Connect with us

Apa Kabar Lampung

Ridho Ficardo Resmikan Bandara Gatot Subroto Way Kanan

Published

on

WAY KANAN : Upaya Gubernur Lampung Muhammad Ridho Ficardo melanjutkan perjuangan agar Pangkalan Udara (Lanud) TNI Angkatan Darat Gatot Soebroto Way Kanan sebagai Bandara Penerbangan Sipil akhirnya terwujud.

Pada Sabtu (6/4/2019), Menteri Perhubungan (Menhub) RI Budi Karya Sumadi, Kepala Staf TNI Angkatan Darat (Kasad) Jenderal TNI Andika Perkasa, Gubernur Ridho dan Bupati Way Kanan Raden Adipati Surya meresmikan pemanfaatan Pangkalan Udara tersebut sebagai penerbangan sipil, di Kecamatan Way Tuba.

Perjuangan ini buah dari upaya Gubernur Ridho yang terus menerus meyakinkan Pemerintah Pusat. Upaya menjadikan Bandara ini menjadi penerbangan sipil sejak tahun 2006 silam. Dan baru 2019 ini (menanti selama 13 tahun) di era kepemimpinan Gubernur Ridho hal itu terwujud.

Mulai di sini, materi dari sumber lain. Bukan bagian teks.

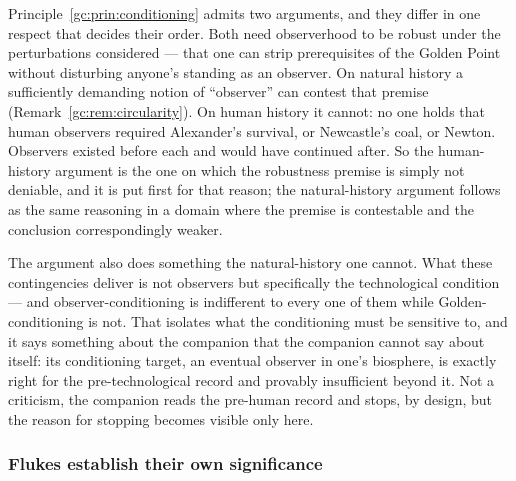 \documentclass[11pt]{article}
\numberwithin{equation}{section}
\theoremstyle{plain}
\theoremstyle{definition}
\theoremstyle{remark}
\begin{document}
Principle~\ref{gc:prin:conditioning} admits two arguments, and they
differ in one respect that decides their order. Both need observerhood
to be robust under the perturbations considered --- that one can strip
prerequisites of the Golden Point without disturbing anyone's standing
as an observer. On natural history a sufficiently demanding notion of
``observer'' can contest that premise (Remark~\ref{gc:rem:circularity}).
On human history it cannot: no one holds that human observers required
Alexander's survival, or Newcastle's coal, or Newton. Observers existed
before each and would have continued after. So the human-history
argument is the one on which the robustness premise is simply not
deniable, and it is put first for that reason; the natural-history
argument follows as the same reasoning in a domain where the premise is
contestable and the conclusion correspondingly weaker.

The argument also does something the natural-history one cannot. What
these contingencies deliver is not observers but specifically the
technological condition --- and observer-conditioning is indifferent to
every one of them while Golden-conditioning is not. That isolates what
the conditioning must be sensitive to, and it says something about the
companion that the companion cannot say about itself: its
conditioning target, an eventual observer in one's biosphere, is exactly
right for the pre-technological record and provably insufficient beyond
it. Not a criticism, the companion reads the pre-human record and
stops, by design, but the reason for stopping becomes visible only
here.

\subsubsection{Flukes establish their own significance}
\label{gc:subsub:flukes}
\end{document}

Gubernur Ridho mengatakan terimakasih atas dukungan Pemerintah Pusat melalui Menteri Perhubungan dan Kasad karena telah berkenan melakukan peresmian Lanud TNI Angkatan Darat Gatot Soebroto Way Kanan sebagai Bandara Penerbangan Sipil.

“Terimakasih juga kepada Bapak Presiden atas berkenan beliau karena hari ini Menteri Perhubungan dan Kasad berada di tengah kita untuk meresmikan Lanud TNI Angkatan Darat Gatot Soebroto Way Kanan ini menjadi Bandara Penerbangan Sipil,” ujar Ridho.

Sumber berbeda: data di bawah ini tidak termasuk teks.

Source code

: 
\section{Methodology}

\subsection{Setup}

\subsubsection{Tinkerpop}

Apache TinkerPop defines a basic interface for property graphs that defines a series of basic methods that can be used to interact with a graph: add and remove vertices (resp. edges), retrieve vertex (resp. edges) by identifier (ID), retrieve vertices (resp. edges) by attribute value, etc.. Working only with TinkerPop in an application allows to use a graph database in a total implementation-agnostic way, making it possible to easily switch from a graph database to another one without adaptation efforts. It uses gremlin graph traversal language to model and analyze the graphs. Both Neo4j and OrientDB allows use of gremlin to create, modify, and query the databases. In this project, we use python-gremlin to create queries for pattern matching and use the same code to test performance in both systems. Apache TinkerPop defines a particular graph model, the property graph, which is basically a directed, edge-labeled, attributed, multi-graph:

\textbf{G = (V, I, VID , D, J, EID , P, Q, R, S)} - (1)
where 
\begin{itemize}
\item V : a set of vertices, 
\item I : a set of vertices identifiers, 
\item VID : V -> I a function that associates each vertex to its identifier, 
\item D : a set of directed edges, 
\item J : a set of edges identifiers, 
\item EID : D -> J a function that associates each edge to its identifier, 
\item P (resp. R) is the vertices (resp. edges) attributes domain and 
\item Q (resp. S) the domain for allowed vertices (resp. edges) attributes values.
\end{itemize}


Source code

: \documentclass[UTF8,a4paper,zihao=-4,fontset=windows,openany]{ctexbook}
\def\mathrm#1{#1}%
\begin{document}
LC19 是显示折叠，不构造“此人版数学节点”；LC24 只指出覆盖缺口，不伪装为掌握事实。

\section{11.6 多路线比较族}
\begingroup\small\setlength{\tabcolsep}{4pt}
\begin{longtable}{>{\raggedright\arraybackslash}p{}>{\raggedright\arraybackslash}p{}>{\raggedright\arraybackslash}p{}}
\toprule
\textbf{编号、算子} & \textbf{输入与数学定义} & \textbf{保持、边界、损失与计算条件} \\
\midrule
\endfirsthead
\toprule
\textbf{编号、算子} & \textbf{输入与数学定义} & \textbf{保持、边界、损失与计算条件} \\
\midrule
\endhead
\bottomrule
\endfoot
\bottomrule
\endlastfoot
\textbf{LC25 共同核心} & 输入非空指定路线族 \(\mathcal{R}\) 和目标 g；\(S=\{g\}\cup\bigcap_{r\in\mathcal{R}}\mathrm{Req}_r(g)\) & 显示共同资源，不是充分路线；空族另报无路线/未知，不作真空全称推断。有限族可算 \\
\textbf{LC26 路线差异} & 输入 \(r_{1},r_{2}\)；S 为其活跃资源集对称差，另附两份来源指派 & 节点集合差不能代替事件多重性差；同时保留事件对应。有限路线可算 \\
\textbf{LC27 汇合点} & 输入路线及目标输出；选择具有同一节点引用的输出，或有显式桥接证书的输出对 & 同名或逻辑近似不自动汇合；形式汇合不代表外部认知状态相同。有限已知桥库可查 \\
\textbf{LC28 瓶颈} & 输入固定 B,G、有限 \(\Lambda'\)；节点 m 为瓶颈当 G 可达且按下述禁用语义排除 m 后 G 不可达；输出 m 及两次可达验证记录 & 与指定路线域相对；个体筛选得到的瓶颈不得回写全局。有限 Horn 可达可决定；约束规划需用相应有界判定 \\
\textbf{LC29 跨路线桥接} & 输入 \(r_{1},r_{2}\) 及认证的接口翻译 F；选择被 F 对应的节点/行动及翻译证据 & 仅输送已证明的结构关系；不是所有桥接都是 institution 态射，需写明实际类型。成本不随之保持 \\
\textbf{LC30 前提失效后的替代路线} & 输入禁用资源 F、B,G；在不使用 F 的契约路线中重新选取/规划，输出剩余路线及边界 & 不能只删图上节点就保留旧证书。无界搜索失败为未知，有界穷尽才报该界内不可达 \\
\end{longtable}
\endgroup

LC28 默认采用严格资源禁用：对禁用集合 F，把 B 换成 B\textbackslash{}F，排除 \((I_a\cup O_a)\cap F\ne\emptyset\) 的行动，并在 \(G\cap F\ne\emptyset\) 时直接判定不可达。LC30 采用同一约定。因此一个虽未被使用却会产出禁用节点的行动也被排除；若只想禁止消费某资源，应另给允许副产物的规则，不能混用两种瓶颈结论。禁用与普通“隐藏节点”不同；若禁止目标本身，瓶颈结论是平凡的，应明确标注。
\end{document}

Ridho mengatakan peresmian ini adalah atas persetujuan Kasad dan pro aktif Bupati Way Kanan untuk menjadikan Lanud TNI Angkatan Darat Gatot Soebroto Way Kanan sebagai Bandara Penerbangan Sipil.

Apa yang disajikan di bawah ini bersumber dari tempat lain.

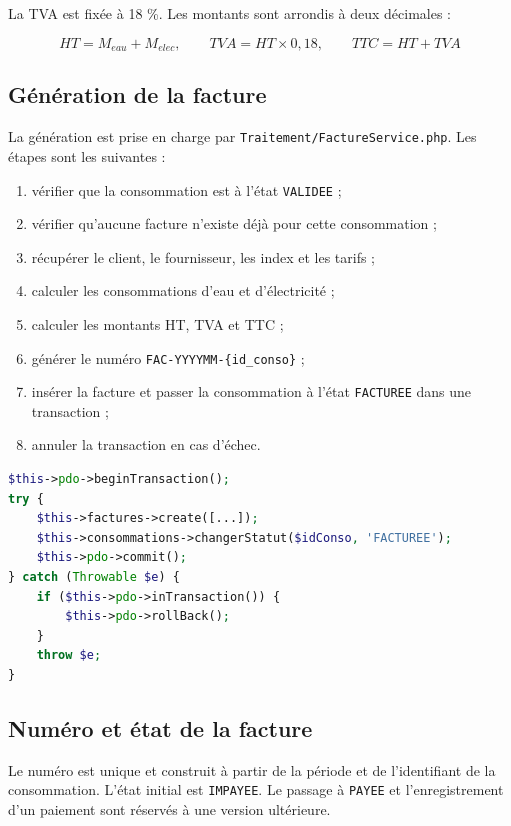 La TVA est fixée à 18 \%. Les montants sont arrondis à deux décimales :

\[
HT = M_{eau} + M_{elec}, \qquad TVA = HT \times 0{,}18, \qquad TTC = HT + TVA
\]

\subsection{Génération de la facture}

La génération est prise en charge par \texttt{Traitement/FactureService.php}. Les étapes sont les suivantes :

\begin{enumerate}[leftmargin=*]
  \item vérifier que la consommation est à l'état \texttt{VALIDEE} ;
  \item vérifier qu'aucune facture n'existe déjà pour cette consommation ;
  \item récupérer le client, le fournisseur, les index et les tarifs ;
  \item calculer les consommations d'eau et d'électricité ;
  \item calculer les montants HT, TVA et TTC ;
  \item générer le numéro \texttt{FAC-YYYYMM-\{id\_conso\}} ;
  \item insérer la facture et passer la consommation à l'état \texttt{FACTUREE} dans une transaction ;
  \item annuler la transaction en cas d'échec.
\end{enumerate}

\begin{lstlisting}[language=PHP,caption={Principe de génération transactionnelle},label={lst:facture}]
$this->pdo->beginTransaction();
try {
    $this->factures->create([...]);
    $this->consommations->changerStatut($idConso, 'FACTUREE');
    $this->pdo->commit();
} catch (Throwable $e) {
    if ($this->pdo->inTransaction()) {
        $this->pdo->rollBack();
    }
    throw $e;
}
\end{lstlisting}

\subsection{Numéro et état de la facture}

Le numéro est unique et construit à partir de la période et de l'identifiant de la consommation. L'état initial est \texttt{IMPAYEE}. Le passage à \texttt{PAYEE} et l'enregistrement d'un paiement sont réservés à une version ultérieure.

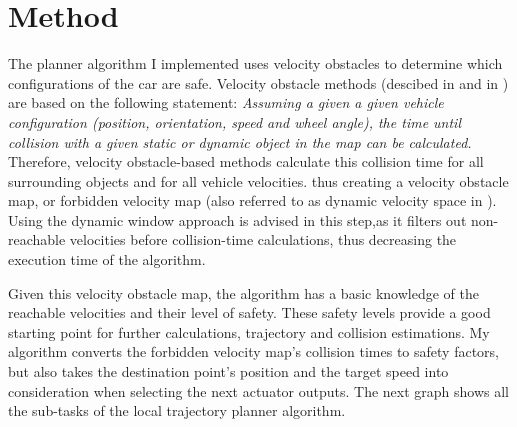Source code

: \section{Method}

The planner algorithm I implemented uses velocity obstacles to determine which configurations of the car are safe. Velocity obstacle methods (descibed in \cite{VelocityForbiddenMap} and in \citep{VelocityObstacles}) are based on the following statement: \textit{Assuming a given a given vehicle configuration (position, orientation, speed and wheel angle), the time until collision with a given static or dynamic object in the map can be calculated.} Therefore, velocity obstacle-based methods calculate this collision time for all surrounding objects and for all vehicle velocities. thus creating a velocity obstacle map, or forbidden velocity map (also referred to as dynamic velocity space in \cite{DynamicMotionPlanningSurvey}). Using the dynamic window approach is advised in this step,as it filters out non-reachable velocities before collision-time calculations, thus decreasing the execution time of the algorithm.

Given this velocity obstacle map, the algorithm has a basic knowledge of the reachable velocities and their level of safety. These safety levels provide a good starting point for further calculations, trajectory and collision estimations. My algorithm converts the forbidden velocity map's collision times to safety factors, but also takes the destination point's position and the target speed into consideration when selecting the next actuator outputs. The next graph shows all the sub-tasks of the local trajectory planner algorithm.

“Gubernur Lampung mewakili masyarakat Lampung menyampaikan terimakasih yang setinggi-tingginya kepada Kasad karena kemurahan hati beliau begitu cepat rasanya proses ini kita lakukan, karena ketika rapat bersama Kasad dan Bupati Way Kanan yang secara proaktif, sehingga ternyata hanya butuh waktu tidak sampai 30 menit, dan berbicara beberapa hal prinsip, disetujuilah Lanud TNI Angkatan Darat Gatot Soebroto Way Kanan sebagai Bandara Penerbangan Sipil,” katanya.

Ridho menyampaikan upaya menjadikan Bandara ini menjadi penerbangan sipil lewat perjalanan panjang. “Sejak 2006 dari Gubernur ke Gubernur, Menteri ke Menteri dan Kasad ke Kasad mungkin rezekinya di masa kita,” ujar Ridho.

Ridho menyebutkan bandara ini akan memudahkan konektivitas antar daerah dan efisiensi waktu tidak hanya Provinsi Lampung tetapi juga Provinsi Sumatera Selatan. Di antarnya yakni Way Kanan, Lampung Utara, Lampung Barat, OKU Timur, OKU Selatan dan OKU Induk.

“Harapan kita ini bisa dimanfaatkan oleh Kabupaten Way Kanan dan sekitarnya. Wilayah diperbatasan Lampung dan Sumatera Selatan ini biasanya melakukan penerbangan melalui Bandar Radin Inten II, tetapi dengan adanya Bandara Penerbangan Sipil di Gatot Soebroto ini sangat memudahkan. Ini dampaknya luar biasa untuk masyarakat Lampung dan sekitar sepanjang untuk kebaikan masyarakat,” ujarnya.

Sebagai Kepala Daerah Provinsi Lampung, Gubernur Ridho menyampaikan dengan adanya peresmian Bandara tersebut, memberikan dampak pertumbuhan ekonomi bagi masyarakat Lampung.

“Gubernur sebagai kepala daerah tugasnya hanya menyampaikan apa saja kebutuhan rakyat dan kewenangan ada di Pemerintah Pusat. Untuk kesejahteraan masyarakat, kami tidak bisa sendiri, peran serta Pemerintah Pusat begitu penting,” katanya.

Sementara itu, Menhub Budi Karya Sumadi mengatakan Gubernur Ridho merupakan sosok “Marketing” yang piawai mengajukan permintaan demi mensejahterakan masyarakat Lampung.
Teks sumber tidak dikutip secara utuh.